## Work instructions:
Go line by line through the data and copy those with the word "textwidth".
■ ■ ■ ■ ■
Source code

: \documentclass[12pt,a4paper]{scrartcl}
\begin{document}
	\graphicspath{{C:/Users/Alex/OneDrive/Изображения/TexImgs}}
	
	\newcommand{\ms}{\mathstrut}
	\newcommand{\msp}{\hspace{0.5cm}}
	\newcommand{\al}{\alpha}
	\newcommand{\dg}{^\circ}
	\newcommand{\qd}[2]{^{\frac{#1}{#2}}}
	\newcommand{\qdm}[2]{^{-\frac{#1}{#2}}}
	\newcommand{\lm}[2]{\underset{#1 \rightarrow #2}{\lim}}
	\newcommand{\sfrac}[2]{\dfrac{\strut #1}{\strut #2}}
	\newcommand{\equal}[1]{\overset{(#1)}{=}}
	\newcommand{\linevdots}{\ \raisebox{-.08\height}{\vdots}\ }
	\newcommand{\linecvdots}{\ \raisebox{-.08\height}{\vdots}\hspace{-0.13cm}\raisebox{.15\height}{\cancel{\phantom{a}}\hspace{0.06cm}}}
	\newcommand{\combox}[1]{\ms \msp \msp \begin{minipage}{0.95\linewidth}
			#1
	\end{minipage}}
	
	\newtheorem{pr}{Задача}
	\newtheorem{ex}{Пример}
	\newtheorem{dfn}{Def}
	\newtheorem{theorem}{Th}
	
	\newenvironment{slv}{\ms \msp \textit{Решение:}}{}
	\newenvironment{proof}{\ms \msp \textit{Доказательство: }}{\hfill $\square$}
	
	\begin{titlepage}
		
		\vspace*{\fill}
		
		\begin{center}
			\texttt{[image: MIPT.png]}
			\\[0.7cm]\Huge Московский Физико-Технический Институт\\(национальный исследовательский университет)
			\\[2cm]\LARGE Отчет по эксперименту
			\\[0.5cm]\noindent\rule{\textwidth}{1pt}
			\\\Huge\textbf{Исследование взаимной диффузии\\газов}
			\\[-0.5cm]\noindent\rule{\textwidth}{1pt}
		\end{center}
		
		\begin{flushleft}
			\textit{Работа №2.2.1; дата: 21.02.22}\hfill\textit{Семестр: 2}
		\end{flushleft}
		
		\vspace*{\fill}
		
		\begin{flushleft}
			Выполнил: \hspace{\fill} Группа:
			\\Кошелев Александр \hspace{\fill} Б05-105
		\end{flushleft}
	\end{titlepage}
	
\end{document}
■ ■ ■ ■ ■
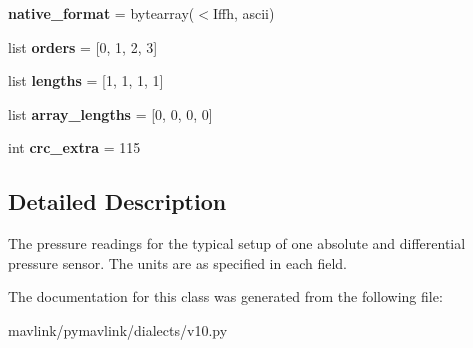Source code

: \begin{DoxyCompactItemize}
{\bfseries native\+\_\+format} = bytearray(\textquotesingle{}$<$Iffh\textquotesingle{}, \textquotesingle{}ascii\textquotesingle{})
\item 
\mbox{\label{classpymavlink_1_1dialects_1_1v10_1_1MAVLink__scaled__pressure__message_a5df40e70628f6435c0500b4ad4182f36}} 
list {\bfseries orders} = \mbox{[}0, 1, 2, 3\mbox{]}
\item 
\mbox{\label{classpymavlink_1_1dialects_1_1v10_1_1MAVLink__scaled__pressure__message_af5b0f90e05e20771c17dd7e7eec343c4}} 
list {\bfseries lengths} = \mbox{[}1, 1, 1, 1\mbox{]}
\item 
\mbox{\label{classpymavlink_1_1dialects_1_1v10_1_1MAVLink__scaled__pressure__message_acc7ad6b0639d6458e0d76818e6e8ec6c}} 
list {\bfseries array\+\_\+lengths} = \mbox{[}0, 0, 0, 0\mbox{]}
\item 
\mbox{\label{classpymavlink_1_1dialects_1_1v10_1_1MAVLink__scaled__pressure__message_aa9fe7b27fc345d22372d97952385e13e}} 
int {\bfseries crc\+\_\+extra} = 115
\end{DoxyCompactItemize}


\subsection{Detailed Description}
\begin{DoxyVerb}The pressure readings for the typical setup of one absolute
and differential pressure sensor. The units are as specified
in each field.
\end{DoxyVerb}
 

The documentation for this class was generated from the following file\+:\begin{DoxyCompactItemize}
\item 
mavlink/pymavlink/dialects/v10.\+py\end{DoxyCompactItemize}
■ ■ ■ ■ ■
## Task answer:
			\\[0.5cm]\noindent\rule{\textwidth}{1pt}
			\\[-0.5cm]\noindent\rule{\textwidth}{1pt}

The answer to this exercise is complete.